Boca Da Valeria, Brazil
January 18, 2008
Boca da Valaria is a remote village at the confluence of the Rio da Valeria and the Amazon. Approximately 75 people live in this village, surrounded by the great rain forest of the Amazon Basin. Life here is a startling contrast to life in Brazil's modern Amazonian cities of Santarem and Manaus. Many handmade gifts were for sale. However, like the previous port, we were unable to purchase any because of the restrictions of articles that could be brought aboard.
This village is typical of the Amazon Basin where people carry out their lives. It's one of the thousands of tiny, isolated villages where river dwellers scratch out a modest but adequate living utilizing the resources of the rainforest and the river. It boasts a dozen or so modest wooden homes, a tiny school and about 75 permanent residents.
We anchor in the river and travel by shuttle down the Rio da Valeria river (right photo above) to the small village. The native boats are anchored on shore along the way. They are used largely for local fishing but some are powered by small outboard motors for travel to adjoining villages up and down the rivers.

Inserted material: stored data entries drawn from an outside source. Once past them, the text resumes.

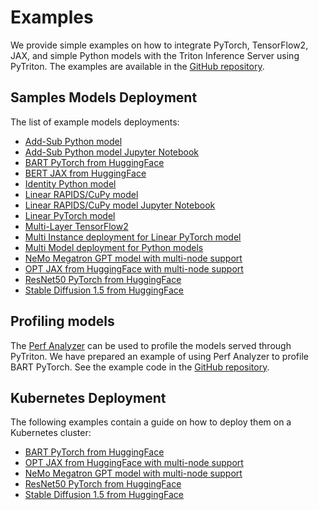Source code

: <!--
Copyright (c) 2022-2023, NVIDIA CORPORATION & AFFILIATES. All rights reserved.

Licensed under the Apache License, Version 2.0 (the "License");
you may not use this file except in compliance with the License.
You may obtain a copy of the License at

    http://www.apache.org/licenses/LICENSE-2.0

Unless required by applicable law or agreed to in writing, software
distributed under the License is distributed on an "AS IS" BASIS,
WITHOUT WARRANTIES OR CONDITIONS OF ANY KIND, either express or implied.
See the License for the specific language governing permissions and
limitations under the License.
-->

# Examples

We provide simple examples on how to integrate PyTorch, TensorFlow2, JAX, and simple Python models with the Triton Inference
Server using PyTriton. The examples are available
in the [GitHub repository](../examples).

## Samples Models Deployment

The list of example models deployments:

- [Add-Sub Python model](../examples/add_sub_python)
- [Add-Sub Python model Jupyter Notebook](../examples/add_sub_notebook)
- [BART PyTorch from HuggingFace](../examples/huggingface_bart_pytorch)
- [BERT JAX from HuggingFace](../examples/huggingface_bert_jax)
- [Identity Python model](../examples/identity_python)
- [Linear RAPIDS/CuPy model](../examples/linear_cupy)
- [Linear RAPIDS/CuPy model Jupyter Notebook](../examples/linear_cupy_notebook)
- [Linear PyTorch model](../examples/identity_python)
- [Multi-Layer TensorFlow2](../examples/mlp_random_tensorflow2)
- [Multi Instance deployment for Linear PyTorch model](../examples/multi_instance_linear_pytorch)
- [Multi Model deployment for Python models](../examples/multiple_models_python)
- [NeMo Megatron GPT model with multi-node support](../examples/nemo_megatron_gpt_multinode)
- [OPT JAX from HuggingFace with multi-node support](../examples/huggingface_opt_multinode_jax)
- [ResNet50 PyTorch from HuggingFace](../examples/huggingface_resnet_pytorch)
- [Stable Diffusion 1.5 from HuggingFace](../examples/huggingface_stable_diffusion)

## Profiling models

The [Perf Analyzer](https://github.com/triton-inference-server/client/blob/main/src/c++/perf_analyzer/README.md) can be
used to profile the models served through PyTriton. We have prepared an example of
using Perf Analyzer to profile BART PyTorch. See the example code in
the [GitHub repository](../examples/perf_analyzer).

## Kubernetes Deployment

The following examples contain a guide on how to deploy them on a Kubernetes cluster:

- [BART PyTorch from HuggingFace](../examples/huggingface_bart_pytorch)
- [OPT JAX from HuggingFace with multi-node support](../examples/huggingface_opt_multinode_jax)
- [NeMo Megatron GPT model with multi-node support](../examples/nemo_megatron_gpt_multinode)
- [ResNet50 PyTorch from HuggingFace](../examples/huggingface_resnet_pytorch)
- [Stable Diffusion 1.5 from HuggingFace](../examples/huggingface_stable_diffusion)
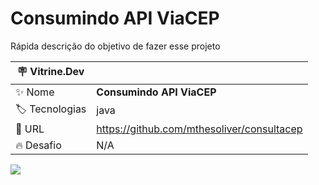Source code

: # Consumindo API ViaCEP

Rápida descrição do objetivo de fazer esse projeto

| :placard: Vitrine.Dev |     |
| -------------  | --- |
| :sparkles: Nome        | **Consumindo API ViaCEP**
| :label: Tecnologias | java
| :rocket: URL         | https://github.com/mthesoliver/consultacep
| :fire: Desafio     | N/A

<!-- Inserir imagem com a #vitrinedev ao final do link -->
![](https://iili.io/JGR3hzv.png#vitrinedev)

The natives are not English speaking as Portugese and a derivation of a French dialect is their language. However, they were very friendly. Some of the goods they had for sale were beautiful, but again, we couldn't purchase anything.
As we walked off the dock I spotted a little girl dressed in red. She is in the center of the upper left photo.
She was dressed in her best finery. When I first saw her and took her photo at a distance (telephoto) she seemed to portray an attitude of "you owe me" because my parents made me dress up.
It had been raining and the street was very muddy. In fact, the mud that stained my white tennis shoes remains to this day. Above are some of the modest wooden homes we passed along the way. The structure on the left photo above with the white and brown lattice work is their local bar. I guess every city or village has to have one.
We don't know what the final purpose for the clay tile building will be. It was the only building not constructed of wood. The blue building is their school. It was hard to imagine that in 2 months the waters of the Amazon would be up to the underside of the floor of the stilt supported structure.
Obviously, the kiosks are not intended for longevity as few cruise ships make their way up the Amazon and make a stop here.
Almost everything used for building comes from the rainforest except for the metal roofs and the clay walls of the one building. We did note that blue plastic tarps we commonplace.
The little kids had some stuffed creatures for sale. Before we went ashore Lynn took some wrapped peppermint candies with him -- about 2 pounds. After he took the photo of the two kids he gave them each a candy and the mother standing behind them grinned with pleasure.
There were a lot of people posing with the chief and his family. As is the custom, he was given a dollar for posing and he had quite a wad of money.
Lynn took the above photo and gave each of the kids a couple of candies. When he stepped back he was tapped on the shoulder and another kid stuck his hand out. Of course Lynn gave him a candy as well. Like a flock of birds he was suddenly surrounded by a dozen or more kids with their hands out. Lynn gave the whole bag of candy to the eldest girl and motioned for her to distribute them, which she did. The chief just grinned.
As we were waiting for the shuttle to return and take us back to the ship we spotted a tree with large spread out roots. We later learned that this is normal for trees in the Amazon as their roots don't penetrate the ground for support as we are accustomed to seeing. Rather, they support and attain their nutrients from the top of the ground.
Finally, it became time for us to leave. We didn't notice on our visit to the village but there was grazing land with cattle alongside the adjoining river. We now begin our journey to Parintins.